Ich mache Unterwegs halt in Pancorbo, eigentlich möchte ich nur ein anständigen Kaffee trinken. Der Cafe con Leche ist auch viel besser als der am Morgen, da fällt mir eine Kirche in der Nähe auf.

Da ist Don Quijote und sein treuer begleiter Sancho Pansa.

Etwas weiter sehe ich einen Fels und ein Schild „Castillo de Santa Marta“.

Der Aufstieg ist recht steil, aber man hat eine gute Aussicht.

Die Stadt ist wirklich sehr eng gebaut. Besonders die alte spanische Verkabelung sieht man noch.

Auch einen alten Karren. Den kenne ich noch von früher, da wurde immer Wasser und gekühlte Getränke verkauft.

Mein Übernachtungsort ist nur 30min weiter entfernt.

Santa Marina, hier gibt es ein Kloster mit Parkplatz.

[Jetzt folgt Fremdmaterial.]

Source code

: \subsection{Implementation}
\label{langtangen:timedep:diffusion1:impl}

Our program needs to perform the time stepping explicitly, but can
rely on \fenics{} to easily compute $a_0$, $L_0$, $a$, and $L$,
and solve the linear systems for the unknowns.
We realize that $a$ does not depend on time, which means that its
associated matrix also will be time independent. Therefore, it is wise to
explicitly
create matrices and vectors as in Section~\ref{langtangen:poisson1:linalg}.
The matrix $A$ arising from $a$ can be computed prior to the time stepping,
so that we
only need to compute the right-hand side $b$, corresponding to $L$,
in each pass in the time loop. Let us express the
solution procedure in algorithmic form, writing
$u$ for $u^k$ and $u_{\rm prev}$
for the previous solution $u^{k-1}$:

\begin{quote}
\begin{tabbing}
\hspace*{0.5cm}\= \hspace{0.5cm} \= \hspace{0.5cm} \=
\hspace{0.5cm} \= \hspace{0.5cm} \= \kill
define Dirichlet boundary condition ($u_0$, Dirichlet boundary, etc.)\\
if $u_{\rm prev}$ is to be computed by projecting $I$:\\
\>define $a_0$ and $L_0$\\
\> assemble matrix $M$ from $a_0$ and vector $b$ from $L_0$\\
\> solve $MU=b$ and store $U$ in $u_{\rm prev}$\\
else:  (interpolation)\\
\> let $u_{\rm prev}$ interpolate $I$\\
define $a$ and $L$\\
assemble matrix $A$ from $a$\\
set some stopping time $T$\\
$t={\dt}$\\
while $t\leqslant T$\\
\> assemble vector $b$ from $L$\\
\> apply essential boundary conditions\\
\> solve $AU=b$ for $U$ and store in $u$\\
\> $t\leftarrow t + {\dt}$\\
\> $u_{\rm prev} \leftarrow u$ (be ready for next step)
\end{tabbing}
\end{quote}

Wieder sehe eine alte Ruine „Castillo de Rodilla“ und ich muss auf 1000m hoch steigen.

Auf dem Weg nach oben finde ich einige Opfer

Anscheinend haben es Schafe schwer hier.

Ich sehe auch Gemse auf dem Bergrücken

Endlich bin ich oben und habe eine tolle Aussicht.

Etwa 10m unter mir sehe ich etwas braunes, beim genaueren hinsehen sehe eine Gams mit Kitz. Vermutlich hat die Mutter sich hier vor der Herde abgesondert. Das Kitz kann kaum laufen.

Beim Abstieg finde ich auch eine Feder, 48cm,eines Geiers. Vermutlich hat er die Schafe ausgenommen.

Die Nacht ist okay und ich mache mich nach dem Frühstück und einen kleinen Bad in der Quelle, auf dem Weg nach Burgos.

Haut Folin, Waldparkplatz

Eigentlich dachte ich, wenn ich auf 900m hoch fahre, dann sollte es etwa 6°C kühler sein, als auf 300m.

Dafür bin ich extra 3h lang gefahren, ich habe zwischen drinnen noch Pausen gemacht und war noch kurz einkaufen, Zucker ging zur neige und ich habe mich schon an Tee mit Zucker gewöhnt, aber gefühlt ist es hier gleich warm.

Es ist 20:30 und es hat immer noch 27.5°C. Laut Wettervorhersage soll es auf 13°C herunter gehen. Ich kann es kaum erwarten 😉

Auf dem Hügel ganz oben ist wohl ein militär Funkstation.

Hier piept etwas, da bin ich ganz froh etwa 1km davon weg zu stehen 😉

Die Nacht ist warm, 22°C, es kült sich leider nicht wie erhofft ab. Es ist auch fast windstill.

Ich stehe um 6:30h auf, Staubsauge, Kaffee und Frühstück bevor die Sonne über die Bäume steigt.

Heute geht es nach Beaune auf den Campingplatz, da sollte dann Rhona morgen kommen. Von hier ist es etwa 80km und 1.5h entfernt.